Abigail Nason, from the University of Florida, studied the potential benefits of incorporating carbon nanotubes into carbon fiber reinforced plastic [CFRP] via a process termed “nanostitching” in the lab of Brian L. Wardle, professor of aeronautics and astronautics.

Bundles of carbon microfibers, which are known as tows, are used to make sheets of aerospace-grade carbon fiber reinforced plastic. Working with graduate student Reed Kopp, Nason took 3-D scans of composite laminate samples to reveal their structure. Areas between sheets of the laminate are called the interlaminar region. Traditional composites have no reinforcement in this interlaminar region, and carbon nanotubes provide nano-scale fiber reinforcement in the nano-stitch version.

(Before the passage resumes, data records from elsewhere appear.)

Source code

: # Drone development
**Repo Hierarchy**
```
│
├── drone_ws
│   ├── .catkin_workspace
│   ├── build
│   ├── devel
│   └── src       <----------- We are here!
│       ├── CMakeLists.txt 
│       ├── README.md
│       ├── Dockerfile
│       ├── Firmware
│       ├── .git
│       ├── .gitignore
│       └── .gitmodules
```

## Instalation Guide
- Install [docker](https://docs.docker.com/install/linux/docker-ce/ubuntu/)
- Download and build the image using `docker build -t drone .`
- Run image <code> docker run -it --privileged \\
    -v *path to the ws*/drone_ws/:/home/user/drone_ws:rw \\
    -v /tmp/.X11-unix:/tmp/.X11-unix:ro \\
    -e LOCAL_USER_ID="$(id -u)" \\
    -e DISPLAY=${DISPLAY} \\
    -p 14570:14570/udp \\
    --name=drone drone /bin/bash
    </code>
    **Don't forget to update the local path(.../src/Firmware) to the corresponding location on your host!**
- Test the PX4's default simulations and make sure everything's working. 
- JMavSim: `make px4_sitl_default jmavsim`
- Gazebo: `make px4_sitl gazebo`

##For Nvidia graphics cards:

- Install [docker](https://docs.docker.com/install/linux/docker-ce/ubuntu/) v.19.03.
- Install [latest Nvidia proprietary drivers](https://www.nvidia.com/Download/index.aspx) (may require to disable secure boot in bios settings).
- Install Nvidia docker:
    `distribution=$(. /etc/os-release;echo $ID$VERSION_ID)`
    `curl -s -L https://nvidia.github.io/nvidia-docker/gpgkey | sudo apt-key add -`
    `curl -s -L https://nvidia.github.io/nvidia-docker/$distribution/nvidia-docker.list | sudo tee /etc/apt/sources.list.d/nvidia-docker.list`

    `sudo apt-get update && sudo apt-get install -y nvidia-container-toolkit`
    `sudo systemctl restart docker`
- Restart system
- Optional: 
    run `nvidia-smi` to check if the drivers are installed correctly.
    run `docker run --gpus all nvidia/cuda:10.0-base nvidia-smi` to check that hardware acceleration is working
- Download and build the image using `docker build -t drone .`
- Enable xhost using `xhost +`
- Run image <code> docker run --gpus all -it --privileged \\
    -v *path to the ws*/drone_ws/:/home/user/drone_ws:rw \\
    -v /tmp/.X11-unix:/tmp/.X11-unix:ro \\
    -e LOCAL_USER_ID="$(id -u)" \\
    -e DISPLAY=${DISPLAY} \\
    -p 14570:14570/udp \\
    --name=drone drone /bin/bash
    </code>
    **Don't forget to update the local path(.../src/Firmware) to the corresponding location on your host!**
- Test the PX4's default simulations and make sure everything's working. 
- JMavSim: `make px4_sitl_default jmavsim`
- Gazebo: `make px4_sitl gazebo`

Kopp notes that despite the high level of resolution required to elucidate an intricate architecture of micro-scale features, the 3-D scans can’t distinguish the carbon nanotubes from the epoxy resin because they have similar density and elemental composition. “Since they absorb X-rays similarly, we can’t actually detect X-ray interaction differences that would indicate the locations of reinforcing carbon nanotube forests, but we can visualize how they affect the shape of the interlaminar region, such as how they may push fibers apart and change the shape of inherent resin-rich regions caused during carbon fiber reinforced plastic layer manufacturing.”

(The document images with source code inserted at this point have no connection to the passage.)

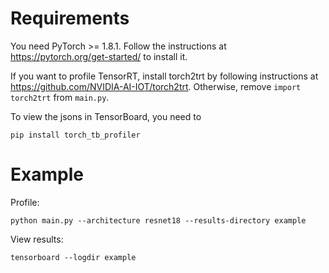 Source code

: # Requirements

You need PyTorch >= 1.8.1. Follow the instructions at https://pytorch.org/get-started/ to install it.

If you want to profile TensorRT, install torch2trt by following instructions at https://github.com/NVIDIA-AI-IOT/torch2trt. Otherwise, remove `import torch2trt` from `main.py`.

To view the jsons in TensorBoard, you need to 

```shell
pip install torch_tb_profiler
```

# Example
Profile:
```shell
python main.py --architecture resnet18 --results-directory example
```
View results:
```shell
tensorboard --logdir example
```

Nason adds: “It’s really interesting to see that there isn’t a lot of information out there about how composites fail and why they fail the way they do. But it’s really cool and interesting to be at the forefront of seeing this new technology and being able to look so closely at the composite layers and quantifying critical micro-scale material features that influence failure.” 

Synthesizing electronic materials

Summer Scholar Michael Molinski, from the University of Rhode Island, and Roxbury Community College student Bruce Quinn worked in the lab of assistant professor of materials science and engineering Rafael Jaramillo. Working with graduate students Stephen Filippone and Kevin Ye, both Molinski and Quinn made solid materials, producing powders of compounds such as barium zirconium sulfide, which are desireable for their optical and electrical properties. 

The process involves mixing together the chemical ingredients to produce the powders in a quartz tupe in the absense of air and sealing it. The first GAIN program participant, Quinn hot pressed the powders into pellets. Molinski also grew crystals, and both examined their powders with X-ray diffraction.

Developing multiple sclerosis models

Summer Scholar Fernando Nieves Muñoz, from the University of Puerto Rico at Mayagüez, worked in the lab of Krystyn Van Vliet, the Michael (1949) and Sonja Koerner Professor of Materials Science and Engineering, to develop mechanical models of multiple sclerosis (MS) lesions. Nieves Muñoz worked closely with research scientist Anna Jagielska and chemical engineering graduate student Daniela Espinosa-Hoyos.

“We are trying to find a way to stimulate repair of myelin in MS patients so that neurological function can be restored. To better understand how remyelination works, we are developing polymer-based materials to engineer models of MS lesions that mimic mechanical stiffness of real lesions in the brain,” Jagielska explains. 

Nieves Muñoz used stereolithography 3-D printing to create cross-linked polymers with varying degrees of mechanical stiffness and conducted atomic force microscopy studies to determine the stiffness of his samples. “Our long-term goal is to use these models of lesions and brain tissue to develop drugs that can stimulate myelin repair,” Nieves Muñoz says. “As a mechanical engineering major, it has been exciting to work and learn from people with diverse backgrounds.”

Other MIT Materials Research Laboratory interns tackled projects including superconducting thin films, quantum dots for solar, spinning particles with magnetism, carbon-activated silk fibers, water-based iron flow batteries, and polymer-based neuro fibers.